La sua passione per la politica e la lotta per il giusto la fa avvicinare al Partito Operaio ed entra a far parte della Lega Promotrice degli Interessi Femminili in cui sosterrà battaglie per l’emancipazione delle donne; viene scelta dalla Società Umanitaria nel 1905 per dirigere la sezione di sartoria nelle scuole professionali femminili dove tiene lezioni serali fino a quando si dimetterà per non giurare fedeltà al fascismo nel 1933. Grande sostenitrice della pace e della neutralità tra le nazioni durante la guerra, apre per le detenute di San Vittore un laboratorio di sartoria , un asilo nido e persino un ambulatorio in carcere.
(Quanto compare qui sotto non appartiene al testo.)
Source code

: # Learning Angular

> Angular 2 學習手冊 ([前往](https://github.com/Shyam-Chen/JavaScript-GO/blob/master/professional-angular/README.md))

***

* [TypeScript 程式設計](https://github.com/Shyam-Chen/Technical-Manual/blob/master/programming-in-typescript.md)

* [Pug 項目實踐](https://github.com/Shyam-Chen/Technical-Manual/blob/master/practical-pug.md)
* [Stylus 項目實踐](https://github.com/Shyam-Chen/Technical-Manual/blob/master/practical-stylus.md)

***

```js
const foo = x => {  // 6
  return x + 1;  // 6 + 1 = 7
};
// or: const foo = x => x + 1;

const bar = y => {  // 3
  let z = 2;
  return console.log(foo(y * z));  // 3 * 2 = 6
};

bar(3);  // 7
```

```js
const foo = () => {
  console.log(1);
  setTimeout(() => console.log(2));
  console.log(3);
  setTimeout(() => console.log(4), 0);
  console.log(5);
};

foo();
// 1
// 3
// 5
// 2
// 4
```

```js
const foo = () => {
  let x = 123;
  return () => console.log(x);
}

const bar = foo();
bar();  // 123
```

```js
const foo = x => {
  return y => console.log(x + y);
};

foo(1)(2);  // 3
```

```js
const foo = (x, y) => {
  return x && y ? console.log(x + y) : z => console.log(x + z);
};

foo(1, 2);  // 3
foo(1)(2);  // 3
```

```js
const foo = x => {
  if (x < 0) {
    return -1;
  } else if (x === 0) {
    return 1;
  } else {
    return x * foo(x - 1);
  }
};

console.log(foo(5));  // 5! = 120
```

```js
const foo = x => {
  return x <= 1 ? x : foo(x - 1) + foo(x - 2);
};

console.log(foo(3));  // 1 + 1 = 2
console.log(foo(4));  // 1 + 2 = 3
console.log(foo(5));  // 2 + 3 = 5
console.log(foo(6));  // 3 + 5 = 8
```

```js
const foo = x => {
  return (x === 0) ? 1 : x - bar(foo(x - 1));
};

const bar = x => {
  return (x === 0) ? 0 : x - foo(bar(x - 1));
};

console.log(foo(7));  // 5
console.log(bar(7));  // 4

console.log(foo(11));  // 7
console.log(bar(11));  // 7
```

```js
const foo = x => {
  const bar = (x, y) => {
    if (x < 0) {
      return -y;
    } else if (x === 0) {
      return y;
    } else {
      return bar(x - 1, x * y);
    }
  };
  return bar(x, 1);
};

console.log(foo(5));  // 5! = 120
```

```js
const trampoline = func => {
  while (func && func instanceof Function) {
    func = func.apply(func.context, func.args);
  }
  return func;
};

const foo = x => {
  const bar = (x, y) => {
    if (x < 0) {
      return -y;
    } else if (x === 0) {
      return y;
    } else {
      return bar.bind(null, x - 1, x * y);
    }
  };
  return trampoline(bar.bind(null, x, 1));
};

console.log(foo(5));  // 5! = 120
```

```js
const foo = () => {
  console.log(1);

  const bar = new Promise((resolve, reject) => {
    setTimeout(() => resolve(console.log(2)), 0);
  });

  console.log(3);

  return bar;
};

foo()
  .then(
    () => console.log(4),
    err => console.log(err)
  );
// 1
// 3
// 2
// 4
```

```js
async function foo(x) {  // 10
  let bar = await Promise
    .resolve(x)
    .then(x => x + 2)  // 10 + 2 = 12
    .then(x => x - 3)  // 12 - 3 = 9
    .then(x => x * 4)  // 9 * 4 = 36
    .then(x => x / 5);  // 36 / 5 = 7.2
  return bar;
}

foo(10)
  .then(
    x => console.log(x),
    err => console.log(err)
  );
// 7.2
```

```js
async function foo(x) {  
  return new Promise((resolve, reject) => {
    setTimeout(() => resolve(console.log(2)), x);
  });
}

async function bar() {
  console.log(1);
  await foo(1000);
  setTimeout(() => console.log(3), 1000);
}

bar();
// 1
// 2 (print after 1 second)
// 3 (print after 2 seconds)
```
Tutto questo negli anni ‘30 .
Le sue creazioni vincono il Grand Prix della Giuria all’Esposizione Internazionale di Milano nel 1906. Tuttora a Palazzo Pitti di Firenze sono esposti due dei suoi vestiti ispirati ai pittori rinascimentali italiani.
Si battè per il suffragio femminile e perché la moda italiana fosse riconosciuta a livello internazionale, cose che avvennero prima della sua morte sopraggiunta nel 1954.
Seguire le proprie passioni, le proprie caratteristiche, non aver paura dei fallimenti, cogliere le opportunità per crescere, arricchirsi, evolversi: tutto questo è possibile, basta volerlo, basta uscire dagli schemi preconfezionati e mettersi in contatto con le proprie intuizioni e la propria creatività.
respira – immagina – crea
Cinzia
Bibliografia
Corriere della sera, Io Donna (2018). Donne Rivoluzionarie.
Soldi, M.(2019). Rosa Genoni. Moda e politica: una prospettiva fra ‘800 e ‘900. Venezia: Marsilio.